After I submitted a desktop app to slurm by ood webportal , I got a error in output.log file:
/var/spool/slurmd/job00019/slurm_script: line 130: hostname: command not found
Setting VNC password...
/var/spool/slurmd/job00019/slurm_script: line 121: head: command not found
/var/spool/slurmd/job00019/slurm_script: line 121: head: command not found
Starting VNC server...
/var/spool/slurmd/job00019/slurm_script: line 165: seq: command not found
Cleaning up...
/var/spool/slurmd/job00019/slurm_script: line 26: awk: command not found
/usr/bin/env: perl: No such file or directory
/var/spool/slurmd/job00019/slurm_script: line 30: pkill: command not found
And when I try to ensure env by modifying template file , I could not find the template file under “/var/www/ood/apps/sys” path.
So what should I do to solve this problem?
There are a couple of different ways to set the environment during a job’s execution.
By default we use --export=NONE when we submit jobs. I wonder what the behaviour is for you when you submit jobs with --export=NONE from your shell?
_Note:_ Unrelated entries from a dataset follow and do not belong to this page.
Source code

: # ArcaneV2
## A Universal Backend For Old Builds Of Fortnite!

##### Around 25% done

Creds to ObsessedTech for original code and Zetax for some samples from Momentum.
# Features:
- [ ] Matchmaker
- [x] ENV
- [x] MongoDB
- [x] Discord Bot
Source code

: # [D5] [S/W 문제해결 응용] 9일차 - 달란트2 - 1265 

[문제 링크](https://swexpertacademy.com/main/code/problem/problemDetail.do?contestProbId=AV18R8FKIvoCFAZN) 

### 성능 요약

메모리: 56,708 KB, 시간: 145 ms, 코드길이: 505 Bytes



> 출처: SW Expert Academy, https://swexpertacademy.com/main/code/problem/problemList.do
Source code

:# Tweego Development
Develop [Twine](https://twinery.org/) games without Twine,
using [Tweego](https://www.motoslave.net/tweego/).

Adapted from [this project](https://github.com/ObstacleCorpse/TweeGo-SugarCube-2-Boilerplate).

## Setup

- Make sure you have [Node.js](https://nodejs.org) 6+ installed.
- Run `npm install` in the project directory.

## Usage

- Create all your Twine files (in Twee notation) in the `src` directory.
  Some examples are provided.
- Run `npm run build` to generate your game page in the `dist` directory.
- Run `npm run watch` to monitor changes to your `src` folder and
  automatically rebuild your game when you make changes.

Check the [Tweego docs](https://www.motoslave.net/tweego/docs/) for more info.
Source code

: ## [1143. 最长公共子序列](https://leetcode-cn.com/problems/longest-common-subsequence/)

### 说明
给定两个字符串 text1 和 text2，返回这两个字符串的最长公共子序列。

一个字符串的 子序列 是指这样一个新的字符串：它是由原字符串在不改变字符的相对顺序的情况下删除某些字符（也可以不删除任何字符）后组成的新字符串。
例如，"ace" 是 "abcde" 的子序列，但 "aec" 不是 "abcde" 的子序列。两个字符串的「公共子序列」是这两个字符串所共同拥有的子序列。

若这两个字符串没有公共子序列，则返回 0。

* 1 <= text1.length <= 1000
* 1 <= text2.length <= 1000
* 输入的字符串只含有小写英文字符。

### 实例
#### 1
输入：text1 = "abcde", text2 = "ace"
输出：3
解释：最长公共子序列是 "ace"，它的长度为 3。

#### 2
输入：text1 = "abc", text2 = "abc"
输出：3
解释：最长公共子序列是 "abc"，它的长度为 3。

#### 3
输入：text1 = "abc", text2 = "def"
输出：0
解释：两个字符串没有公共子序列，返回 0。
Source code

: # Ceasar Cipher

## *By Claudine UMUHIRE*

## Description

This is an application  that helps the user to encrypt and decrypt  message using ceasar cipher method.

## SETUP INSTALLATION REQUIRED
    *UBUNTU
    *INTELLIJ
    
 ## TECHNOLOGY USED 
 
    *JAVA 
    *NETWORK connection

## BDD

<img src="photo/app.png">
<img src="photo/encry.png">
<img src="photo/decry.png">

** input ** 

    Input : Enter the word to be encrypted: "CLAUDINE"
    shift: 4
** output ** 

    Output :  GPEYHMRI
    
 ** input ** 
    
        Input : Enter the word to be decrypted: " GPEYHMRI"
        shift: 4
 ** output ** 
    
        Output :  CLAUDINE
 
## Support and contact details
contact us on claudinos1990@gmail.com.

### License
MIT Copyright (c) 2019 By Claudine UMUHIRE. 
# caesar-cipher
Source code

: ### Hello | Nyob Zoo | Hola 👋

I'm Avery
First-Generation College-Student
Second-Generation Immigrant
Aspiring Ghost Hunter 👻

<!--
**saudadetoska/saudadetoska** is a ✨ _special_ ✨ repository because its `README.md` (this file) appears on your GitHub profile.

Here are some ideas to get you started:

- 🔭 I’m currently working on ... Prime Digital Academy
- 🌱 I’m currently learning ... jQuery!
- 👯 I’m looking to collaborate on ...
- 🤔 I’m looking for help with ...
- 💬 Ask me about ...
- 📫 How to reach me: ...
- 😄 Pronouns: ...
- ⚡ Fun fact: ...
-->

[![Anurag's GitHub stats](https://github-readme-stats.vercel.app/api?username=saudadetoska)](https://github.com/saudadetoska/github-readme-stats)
What is the PATH in either case?
One thing I’d ask is if you’re using srun or something like that because it’s usually only when we try to issue srun command that you see an error like this.
This configuration here will submit all your jobs with --export=ALL.
# /etc/ood/config/apps/bc_desktop/submit/slurm-dev-submit.yml.erb
---
batch_connect:
before_script: |
# Export the module function if it exists
[[ $(type -t module) == "function" ]] && export -f module
# MATE acts strange in pitzer-exp and doesn't like /var/run/$(id -u)
export XDG_RUNTIME_DIR="$TMPDIR/xdg_runtime"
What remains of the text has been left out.